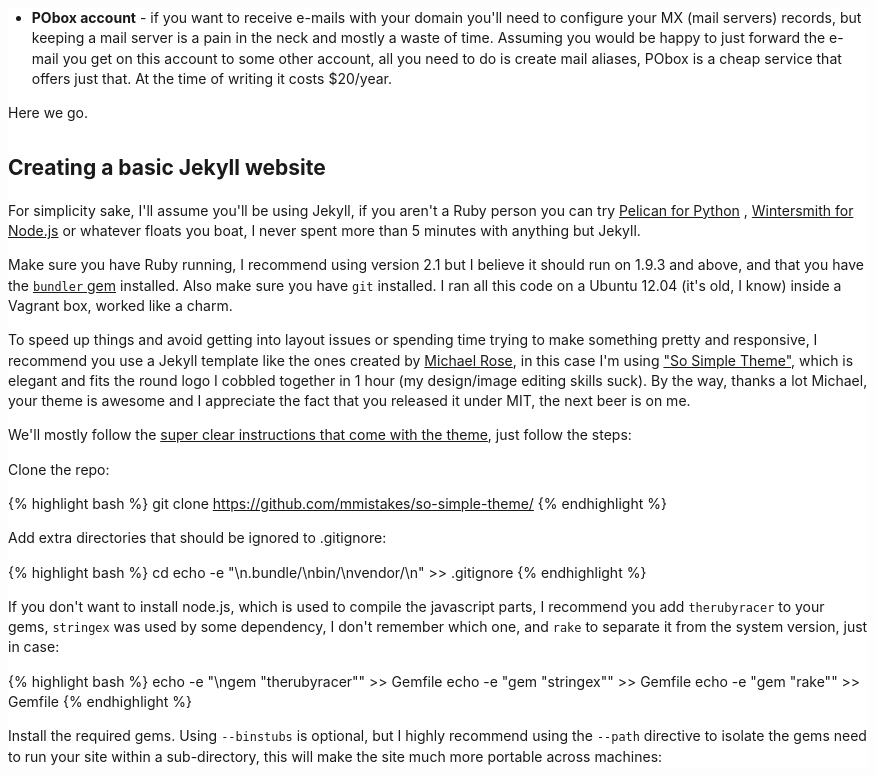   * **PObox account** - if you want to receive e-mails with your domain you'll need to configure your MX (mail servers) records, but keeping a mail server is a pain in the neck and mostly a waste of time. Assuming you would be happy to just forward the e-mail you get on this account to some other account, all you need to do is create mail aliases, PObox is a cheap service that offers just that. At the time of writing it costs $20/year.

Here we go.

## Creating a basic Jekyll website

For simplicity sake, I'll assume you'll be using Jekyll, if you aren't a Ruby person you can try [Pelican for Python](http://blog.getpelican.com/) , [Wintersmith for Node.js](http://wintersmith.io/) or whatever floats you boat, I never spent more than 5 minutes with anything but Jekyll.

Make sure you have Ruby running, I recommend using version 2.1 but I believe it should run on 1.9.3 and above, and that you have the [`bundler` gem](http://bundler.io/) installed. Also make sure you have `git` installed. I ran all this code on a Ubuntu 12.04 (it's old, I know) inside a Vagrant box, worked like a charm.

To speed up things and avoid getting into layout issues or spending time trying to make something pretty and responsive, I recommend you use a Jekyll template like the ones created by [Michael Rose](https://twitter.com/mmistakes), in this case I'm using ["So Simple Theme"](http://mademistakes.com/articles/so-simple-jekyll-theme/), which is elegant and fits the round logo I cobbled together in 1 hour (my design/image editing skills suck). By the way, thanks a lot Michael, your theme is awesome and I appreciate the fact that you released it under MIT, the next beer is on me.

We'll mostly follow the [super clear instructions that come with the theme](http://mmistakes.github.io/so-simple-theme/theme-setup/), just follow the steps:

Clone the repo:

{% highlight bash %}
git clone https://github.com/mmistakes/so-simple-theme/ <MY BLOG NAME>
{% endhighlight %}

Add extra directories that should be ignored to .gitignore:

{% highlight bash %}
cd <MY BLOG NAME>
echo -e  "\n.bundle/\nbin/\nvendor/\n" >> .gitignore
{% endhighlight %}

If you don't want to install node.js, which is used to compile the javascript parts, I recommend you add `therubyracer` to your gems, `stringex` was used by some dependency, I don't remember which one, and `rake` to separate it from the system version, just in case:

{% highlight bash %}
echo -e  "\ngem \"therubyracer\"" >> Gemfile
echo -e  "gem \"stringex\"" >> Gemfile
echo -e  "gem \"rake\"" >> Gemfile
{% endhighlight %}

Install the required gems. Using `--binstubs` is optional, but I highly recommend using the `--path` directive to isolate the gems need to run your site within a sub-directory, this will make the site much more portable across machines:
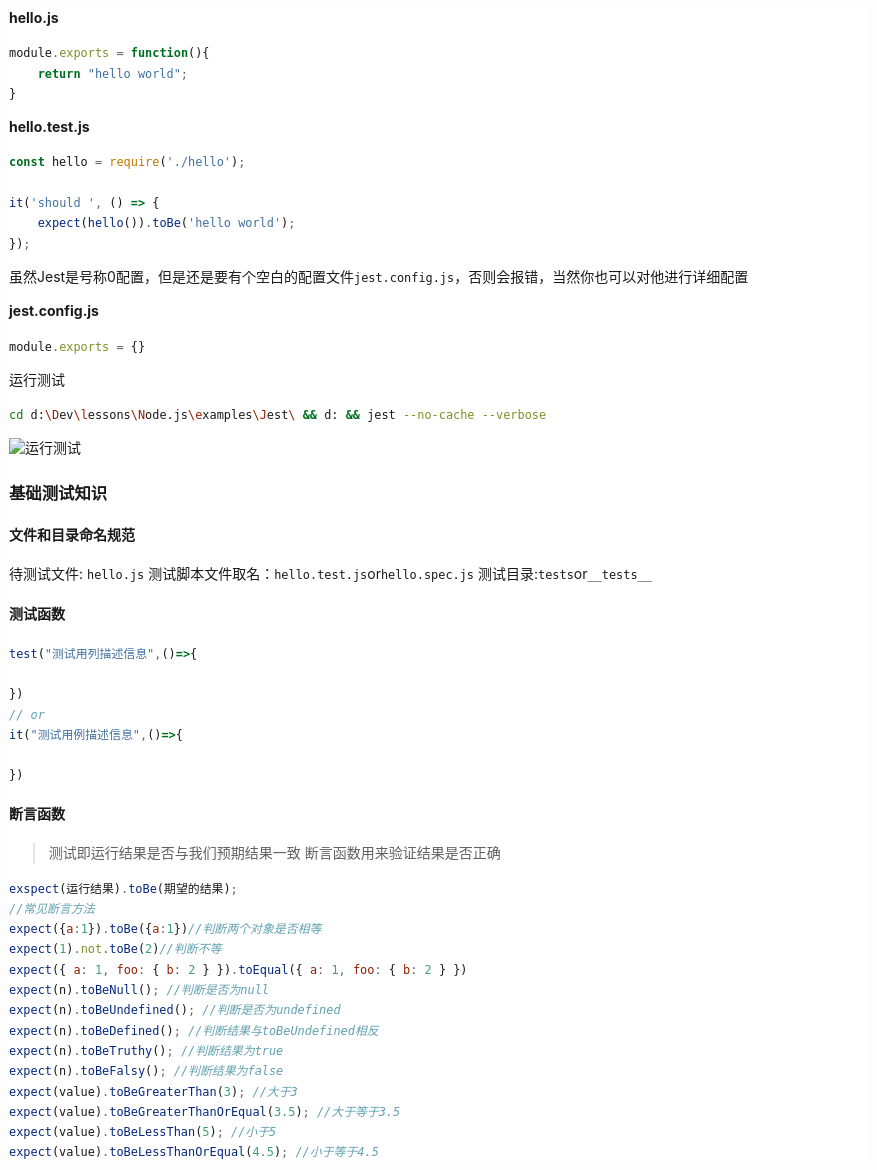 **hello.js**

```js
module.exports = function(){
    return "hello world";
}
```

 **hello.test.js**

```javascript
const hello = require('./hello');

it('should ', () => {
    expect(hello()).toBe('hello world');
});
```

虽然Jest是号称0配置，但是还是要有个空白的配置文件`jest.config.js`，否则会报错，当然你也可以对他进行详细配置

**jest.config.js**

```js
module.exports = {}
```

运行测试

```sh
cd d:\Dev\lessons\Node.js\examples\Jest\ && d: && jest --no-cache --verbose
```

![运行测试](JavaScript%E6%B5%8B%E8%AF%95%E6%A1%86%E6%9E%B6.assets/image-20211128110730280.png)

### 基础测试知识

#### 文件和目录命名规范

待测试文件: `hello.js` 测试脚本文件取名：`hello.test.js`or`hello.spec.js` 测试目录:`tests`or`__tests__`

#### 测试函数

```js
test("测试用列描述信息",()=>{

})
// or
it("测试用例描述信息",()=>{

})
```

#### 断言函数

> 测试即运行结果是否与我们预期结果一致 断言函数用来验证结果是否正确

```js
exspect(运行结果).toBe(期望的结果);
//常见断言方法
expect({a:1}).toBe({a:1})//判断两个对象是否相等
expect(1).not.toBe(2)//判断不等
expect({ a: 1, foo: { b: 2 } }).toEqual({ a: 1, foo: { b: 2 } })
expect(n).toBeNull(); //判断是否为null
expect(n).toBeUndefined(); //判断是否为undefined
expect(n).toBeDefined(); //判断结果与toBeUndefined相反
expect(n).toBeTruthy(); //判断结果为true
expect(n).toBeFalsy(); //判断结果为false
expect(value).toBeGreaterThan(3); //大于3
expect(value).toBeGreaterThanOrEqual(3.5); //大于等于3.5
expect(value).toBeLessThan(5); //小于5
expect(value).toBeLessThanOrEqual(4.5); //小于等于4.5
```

* * * *

Exercise instructions =
The lines above that hold the word "Gemfile" are the ones to copy.

Solution =
echo -e  "\ngem \"therubyracer\"" >> Gemfile
echo -e  "gem \"stringex\"" >> Gemfile
echo -e  "gem \"rake\"" >> Gemfile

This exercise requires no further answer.